Here’s a quick guide to make home working easier, healthier and hopefully pain-free from Martin Docherty, Clinical Governance & Digital Health Consultant at Aviva UK Health & Protection.
In lockdown Britain, working from home has become a relatively new experience for many workers. And because it was an unexpected experience, millions haven’t had the luxury of reorganising their home workspaces to accommodate laptops, screens, cables and other technological necessities. This can lead to an increase in postural aches and pains which can be easily avoided by adopting some simple measures.
If you’ll be working in a seated position for most of the day, the information that follows covers the best way of doing that and some practical tips for staying symptom free. The main thing to remember is to get up and move around regularly during the day.

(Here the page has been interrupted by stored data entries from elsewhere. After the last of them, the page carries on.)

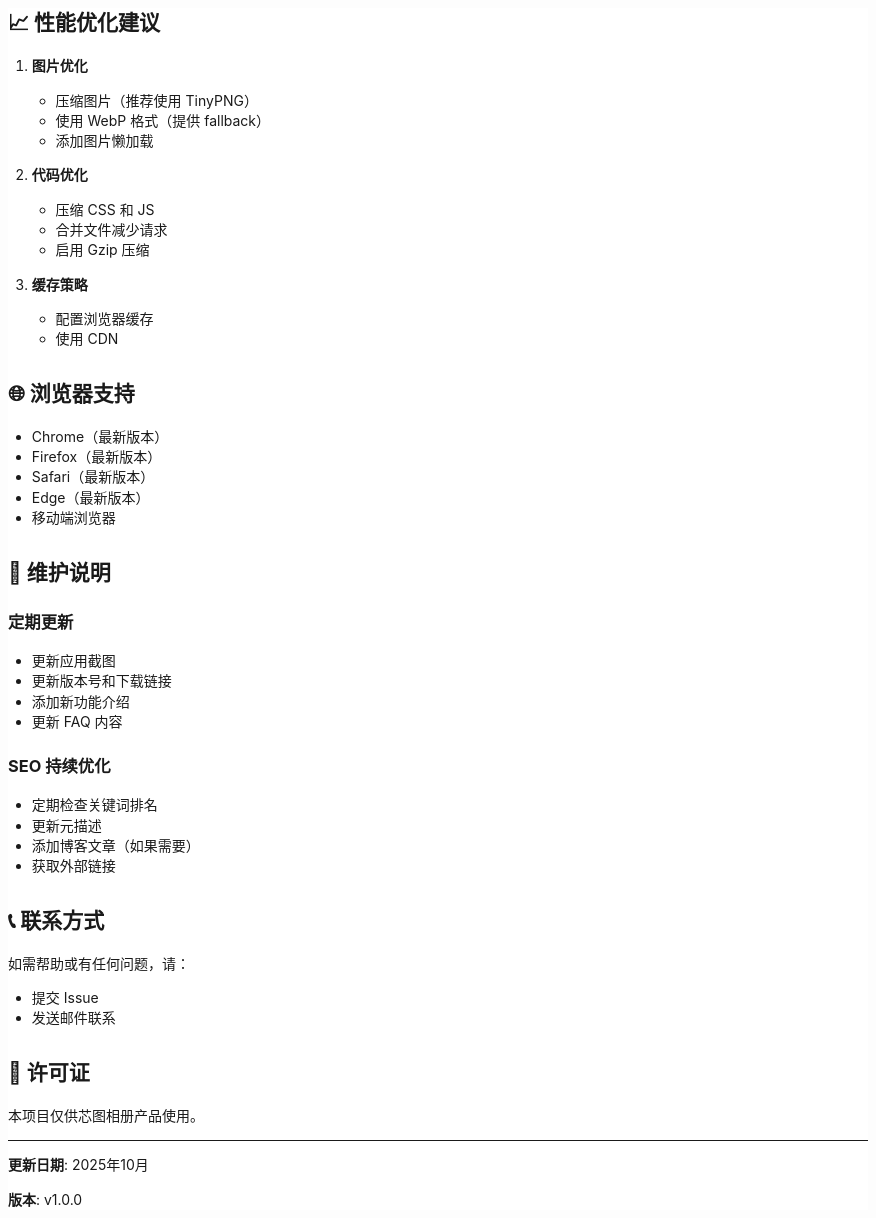 ## 📈 性能优化建议

1. **图片优化**
   - 压缩图片（推荐使用 TinyPNG）
   - 使用 WebP 格式（提供 fallback）
   - 添加图片懒加载

2. **代码优化**
   - 压缩 CSS 和 JS
   - 合并文件减少请求
   - 启用 Gzip 压缩

3. **缓存策略**
   - 配置浏览器缓存
   - 使用 CDN

## 🌐 浏览器支持

- Chrome（最新版本）
- Firefox（最新版本）
- Safari（最新版本）
- Edge（最新版本）
- 移动端浏览器

## 📝 维护说明

### 定期更新
- 更新应用截图
- 更新版本号和下载链接
- 添加新功能介绍
- 更新 FAQ 内容

### SEO 持续优化
- 定期检查关键词排名
- 更新元描述
- 添加博客文章（如果需要）
- 获取外部链接

## 📞 联系方式

如需帮助或有任何问题，请：
- 提交 Issue
- 发送邮件联系

## 📄 许可证

本项目仅供芯图相册产品使用。

---

**更新日期**: 2025年10月

**版本**: v1.0.0


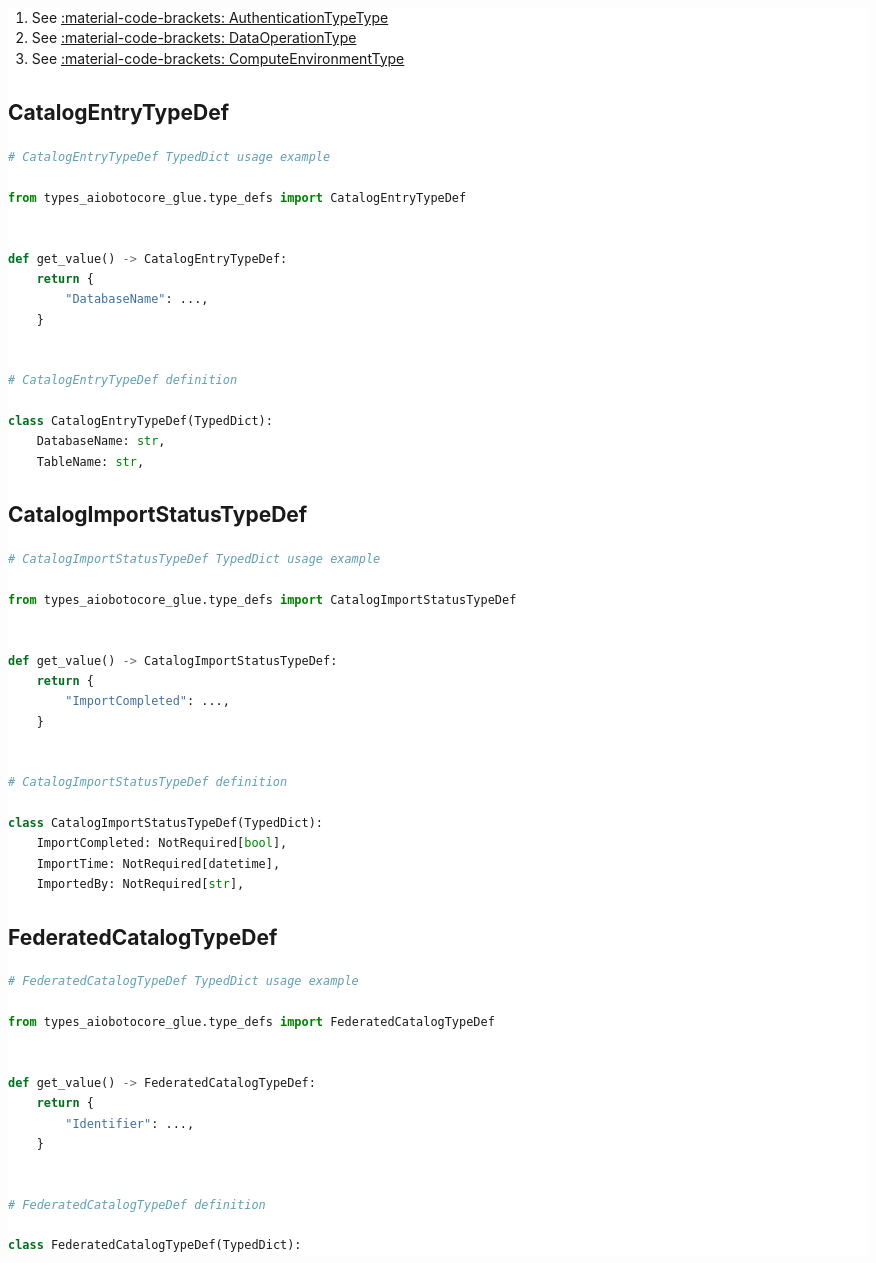 
1. See [:material-code-brackets: AuthenticationTypeType](./literals.md#authenticationtypetype) 
2. See [:material-code-brackets: DataOperationType](./literals.md#dataoperationtype) 
3. See [:material-code-brackets: ComputeEnvironmentType](./literals.md#computeenvironmenttype) 
## CatalogEntryTypeDef

```python
# CatalogEntryTypeDef TypedDict usage example

from types_aiobotocore_glue.type_defs import CatalogEntryTypeDef


def get_value() -> CatalogEntryTypeDef:
    return {
        "DatabaseName": ...,
    }


# CatalogEntryTypeDef definition

class CatalogEntryTypeDef(TypedDict):
    DatabaseName: str,
    TableName: str,
```

## CatalogImportStatusTypeDef

```python
# CatalogImportStatusTypeDef TypedDict usage example

from types_aiobotocore_glue.type_defs import CatalogImportStatusTypeDef


def get_value() -> CatalogImportStatusTypeDef:
    return {
        "ImportCompleted": ...,
    }


# CatalogImportStatusTypeDef definition

class CatalogImportStatusTypeDef(TypedDict):
    ImportCompleted: NotRequired[bool],
    ImportTime: NotRequired[datetime],
    ImportedBy: NotRequired[str],
```

## FederatedCatalogTypeDef

```python
# FederatedCatalogTypeDef TypedDict usage example

from types_aiobotocore_glue.type_defs import FederatedCatalogTypeDef


def get_value() -> FederatedCatalogTypeDef:
    return {
        "Identifier": ...,
    }


# FederatedCatalogTypeDef definition

class FederatedCatalogTypeDef(TypedDict):
``` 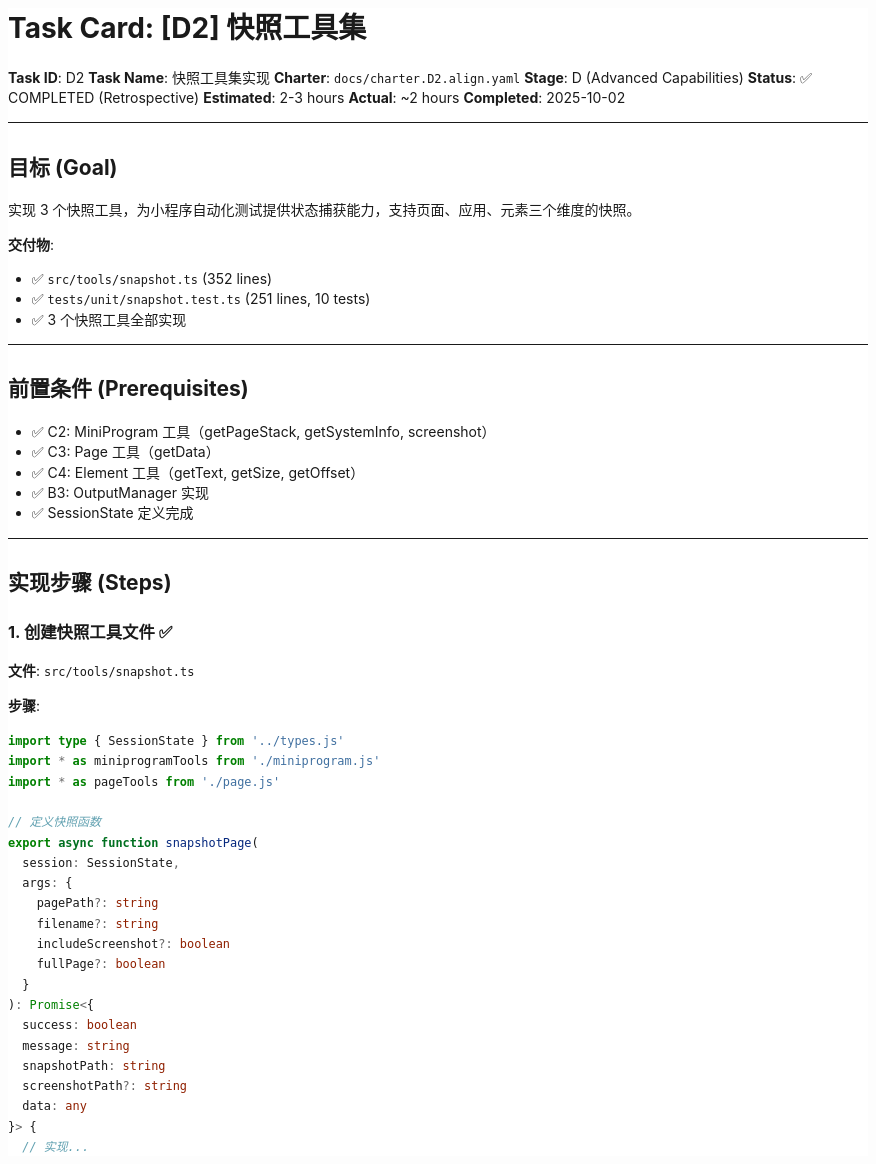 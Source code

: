 # Task Card: [D2] 快照工具集

**Task ID**: D2
**Task Name**: 快照工具集实现
**Charter**: `docs/charter.D2.align.yaml`
**Stage**: D (Advanced Capabilities)
**Status**: ✅ COMPLETED (Retrospective)
**Estimated**: 2-3 hours
**Actual**: ~2 hours
**Completed**: 2025-10-02

---

## 目标 (Goal)

实现 3 个快照工具，为小程序自动化测试提供状态捕获能力，支持页面、应用、元素三个维度的快照。

**交付物**:
- ✅ `src/tools/snapshot.ts` (352 lines)
- ✅ `tests/unit/snapshot.test.ts` (251 lines, 10 tests)
- ✅ 3 个快照工具全部实现

---

## 前置条件 (Prerequisites)

- ✅ C2: MiniProgram 工具（getPageStack, getSystemInfo, screenshot）
- ✅ C3: Page 工具（getData）
- ✅ C4: Element 工具（getText, getSize, getOffset）
- ✅ B3: OutputManager 实现
- ✅ SessionState 定义完成

---

## 实现步骤 (Steps)

### 1. 创建快照工具文件 ✅

**文件**: `src/tools/snapshot.ts`

**步骤**:
```typescript
import type { SessionState } from '../types.js'
import * as miniprogramTools from './miniprogram.js'
import * as pageTools from './page.js'

// 定义快照函数
export async function snapshotPage(
  session: SessionState,
  args: {
    pagePath?: string
    filename?: string
    includeScreenshot?: boolean
    fullPage?: boolean
  }
): Promise<{
  success: boolean
  message: string
  snapshotPath: string
  screenshotPath?: string
  data: any
}> {
  // 实现...
```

Find the seat of power in your home
While some of us may be perfectly comfortable working from a sofa, others may need additional support. It all depends on your individual circumstances. The most important thing is to keep moving and try to vary your posture.
If possible, set your new ‘office’ up in a specific room that you associate with work. This means that you can ‘close the door’ at the end of the day, helping you switch off. Where possible, you should use a screen, keyboard and a mouse with a laptop as this will help encourage better posture. A basic TV monitor without internet connection works well as a substitute screen. If you’re making calls regularly, try to use a headset to avoid neck strain.
Your connection with the outside world begins with what you can see outside so try to find a place in your home where you don’t have to work facing a blank wall.
Your view might be a back garden, it could be rooftops, it might be a not-so-busy street, but it’s your physical window on the world. Each home is different, but what you should look for is a ‘command position’ that puts you in control. Aim for a position in the room away from the door that also enables you to look out of a window. You’ll feel better for it.
The bigger picture on homeworking health
Of course, there’s more to homeworking health than your workstation. It’s essential to stay hydrated and to take regular breaks from your work – ideally every 20 minutes or so.
You could use this time to stretch, or simply get away from the screen by taking a stroll outside – adhering to the latest Government guidelines. If you have access to a garden, even better, or if your home is big enough, you could even walk around that. Back pain and postural discomfort generally respond well to gentle exercise, so every step you take is great for your health in the lockdown.
If you do experience any issues always seek advice from a qualified health professional. You can also find more information online from ACPOHE.
The information in this article is created and published for general informational purposes only and does not constitute professional medical advice. It is not intended to be a substitute for professional medical advice and should not be treated or relied upon as such. Always seek the guidance of your doctor or other qualified health professional with any questions you may have regarding your health or a medical condition. Never disregard the advice of a medical professional, or delay in seeking it because of something you have read in this article.